Task inputs:
__________________________________________________
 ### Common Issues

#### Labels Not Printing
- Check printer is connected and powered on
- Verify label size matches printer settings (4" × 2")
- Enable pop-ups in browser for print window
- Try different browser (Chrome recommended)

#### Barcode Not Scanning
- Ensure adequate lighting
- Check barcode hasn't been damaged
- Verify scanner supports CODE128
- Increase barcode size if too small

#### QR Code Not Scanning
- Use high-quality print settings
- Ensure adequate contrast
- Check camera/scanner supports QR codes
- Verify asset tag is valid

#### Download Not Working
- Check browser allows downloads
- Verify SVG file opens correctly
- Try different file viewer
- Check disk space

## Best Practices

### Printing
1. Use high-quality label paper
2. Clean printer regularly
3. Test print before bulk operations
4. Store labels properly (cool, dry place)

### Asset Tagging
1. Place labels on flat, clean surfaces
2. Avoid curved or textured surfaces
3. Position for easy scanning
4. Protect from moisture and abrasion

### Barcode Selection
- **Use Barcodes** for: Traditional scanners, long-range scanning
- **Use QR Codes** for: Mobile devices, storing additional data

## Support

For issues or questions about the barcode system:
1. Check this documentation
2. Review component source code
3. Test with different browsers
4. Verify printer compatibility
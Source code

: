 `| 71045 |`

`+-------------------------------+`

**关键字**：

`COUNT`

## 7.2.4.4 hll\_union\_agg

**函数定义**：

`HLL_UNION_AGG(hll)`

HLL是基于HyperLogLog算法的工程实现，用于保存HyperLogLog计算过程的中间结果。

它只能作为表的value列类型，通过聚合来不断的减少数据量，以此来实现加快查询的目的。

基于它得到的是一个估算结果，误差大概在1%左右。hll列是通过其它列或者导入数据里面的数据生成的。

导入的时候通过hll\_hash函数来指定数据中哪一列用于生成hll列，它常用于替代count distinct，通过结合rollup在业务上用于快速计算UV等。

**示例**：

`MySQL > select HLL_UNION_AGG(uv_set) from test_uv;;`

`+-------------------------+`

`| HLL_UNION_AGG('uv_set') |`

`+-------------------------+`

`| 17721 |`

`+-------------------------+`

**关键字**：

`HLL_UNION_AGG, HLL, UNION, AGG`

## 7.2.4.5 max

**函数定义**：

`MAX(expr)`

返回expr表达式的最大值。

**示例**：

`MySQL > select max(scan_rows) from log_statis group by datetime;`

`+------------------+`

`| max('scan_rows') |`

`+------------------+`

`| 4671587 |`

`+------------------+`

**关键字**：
__________________________________________________
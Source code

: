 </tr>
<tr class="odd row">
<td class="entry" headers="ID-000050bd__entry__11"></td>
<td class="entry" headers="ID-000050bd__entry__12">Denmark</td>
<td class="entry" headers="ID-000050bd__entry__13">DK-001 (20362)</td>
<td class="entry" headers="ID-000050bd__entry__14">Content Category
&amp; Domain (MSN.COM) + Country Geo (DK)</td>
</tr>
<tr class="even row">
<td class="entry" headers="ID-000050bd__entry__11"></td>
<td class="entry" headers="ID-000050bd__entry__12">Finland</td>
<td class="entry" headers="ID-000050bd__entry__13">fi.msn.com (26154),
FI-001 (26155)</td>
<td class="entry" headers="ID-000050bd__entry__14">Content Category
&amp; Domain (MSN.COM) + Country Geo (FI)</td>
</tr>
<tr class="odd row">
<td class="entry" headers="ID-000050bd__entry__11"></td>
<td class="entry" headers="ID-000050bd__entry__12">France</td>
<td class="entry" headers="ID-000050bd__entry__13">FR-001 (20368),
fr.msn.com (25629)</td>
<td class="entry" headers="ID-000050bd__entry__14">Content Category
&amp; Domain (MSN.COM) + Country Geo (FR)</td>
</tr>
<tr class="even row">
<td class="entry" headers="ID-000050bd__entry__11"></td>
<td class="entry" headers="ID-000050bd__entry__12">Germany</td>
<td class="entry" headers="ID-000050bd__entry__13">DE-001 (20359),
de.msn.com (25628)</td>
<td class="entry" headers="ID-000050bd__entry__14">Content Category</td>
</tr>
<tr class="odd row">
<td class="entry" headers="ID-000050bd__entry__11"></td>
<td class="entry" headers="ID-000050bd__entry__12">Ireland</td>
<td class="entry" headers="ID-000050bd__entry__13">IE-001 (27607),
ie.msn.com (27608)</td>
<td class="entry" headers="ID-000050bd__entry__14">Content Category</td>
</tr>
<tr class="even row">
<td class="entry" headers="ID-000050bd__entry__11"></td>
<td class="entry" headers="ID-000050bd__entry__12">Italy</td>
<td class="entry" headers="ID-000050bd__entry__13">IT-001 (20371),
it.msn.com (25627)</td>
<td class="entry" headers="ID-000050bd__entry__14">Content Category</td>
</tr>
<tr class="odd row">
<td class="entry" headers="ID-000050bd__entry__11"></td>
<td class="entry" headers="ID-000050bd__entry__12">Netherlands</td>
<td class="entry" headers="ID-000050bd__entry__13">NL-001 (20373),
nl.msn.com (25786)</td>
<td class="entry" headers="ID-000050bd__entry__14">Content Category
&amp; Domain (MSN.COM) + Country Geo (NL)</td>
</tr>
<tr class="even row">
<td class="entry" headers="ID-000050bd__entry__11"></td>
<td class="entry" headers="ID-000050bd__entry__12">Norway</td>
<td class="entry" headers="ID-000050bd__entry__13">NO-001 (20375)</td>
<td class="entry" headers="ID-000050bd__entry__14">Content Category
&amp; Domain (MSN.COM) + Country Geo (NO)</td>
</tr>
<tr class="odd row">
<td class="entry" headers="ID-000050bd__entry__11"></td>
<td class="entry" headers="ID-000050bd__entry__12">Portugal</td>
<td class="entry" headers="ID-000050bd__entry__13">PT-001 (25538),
__________________________________________________
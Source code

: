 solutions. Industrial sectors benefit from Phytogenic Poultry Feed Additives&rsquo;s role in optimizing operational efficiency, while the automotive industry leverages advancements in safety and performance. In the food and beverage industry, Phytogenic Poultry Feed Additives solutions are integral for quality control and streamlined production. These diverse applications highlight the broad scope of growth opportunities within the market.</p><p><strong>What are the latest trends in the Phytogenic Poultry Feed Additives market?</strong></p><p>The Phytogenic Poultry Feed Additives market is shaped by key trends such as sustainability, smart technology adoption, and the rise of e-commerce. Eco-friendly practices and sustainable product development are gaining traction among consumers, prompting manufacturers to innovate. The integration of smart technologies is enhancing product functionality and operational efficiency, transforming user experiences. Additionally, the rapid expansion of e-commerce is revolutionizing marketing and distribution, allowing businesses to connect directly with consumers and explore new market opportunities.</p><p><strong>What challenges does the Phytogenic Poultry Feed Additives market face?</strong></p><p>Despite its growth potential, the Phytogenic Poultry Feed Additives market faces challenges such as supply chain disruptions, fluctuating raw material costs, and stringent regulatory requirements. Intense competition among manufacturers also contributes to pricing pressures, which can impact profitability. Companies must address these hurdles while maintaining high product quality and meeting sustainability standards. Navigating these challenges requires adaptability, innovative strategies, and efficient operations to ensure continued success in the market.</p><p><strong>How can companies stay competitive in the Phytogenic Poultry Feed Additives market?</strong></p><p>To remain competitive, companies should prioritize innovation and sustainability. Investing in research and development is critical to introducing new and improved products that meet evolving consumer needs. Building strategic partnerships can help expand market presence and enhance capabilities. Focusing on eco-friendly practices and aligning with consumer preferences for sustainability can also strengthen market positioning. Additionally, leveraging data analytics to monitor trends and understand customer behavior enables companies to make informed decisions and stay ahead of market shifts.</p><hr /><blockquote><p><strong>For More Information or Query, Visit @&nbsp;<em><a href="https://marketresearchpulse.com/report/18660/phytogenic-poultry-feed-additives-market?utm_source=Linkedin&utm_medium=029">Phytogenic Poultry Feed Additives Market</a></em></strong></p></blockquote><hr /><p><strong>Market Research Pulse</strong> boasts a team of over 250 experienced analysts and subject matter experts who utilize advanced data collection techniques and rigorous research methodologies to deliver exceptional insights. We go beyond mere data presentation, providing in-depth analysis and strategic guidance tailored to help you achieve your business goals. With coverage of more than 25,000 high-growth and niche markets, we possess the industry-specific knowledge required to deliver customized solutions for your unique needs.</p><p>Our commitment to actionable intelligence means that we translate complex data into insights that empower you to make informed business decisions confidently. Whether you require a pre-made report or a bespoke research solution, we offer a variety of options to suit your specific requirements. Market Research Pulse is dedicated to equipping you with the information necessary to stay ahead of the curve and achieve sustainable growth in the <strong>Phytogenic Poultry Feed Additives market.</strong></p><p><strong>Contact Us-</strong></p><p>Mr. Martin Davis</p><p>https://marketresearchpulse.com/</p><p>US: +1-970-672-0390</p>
__________________________________________________
What to work on: Please reproduce exactly the lines in the listing above from the one containing "2. Clean printer regularly" through the one containing "### Barcode Selection", both included, and nothing more.

Answer to this problem:
2. Clean printer regularly
3. Test print before bulk operations
4. Store labels properly (cool, dry place)

### Asset Tagging
1. Place labels on flat, clean surfaces
2. Avoid curved or textured surfaces
3. Position for easy scanning
4. Protect from moisture and abrasion

### Barcode Selection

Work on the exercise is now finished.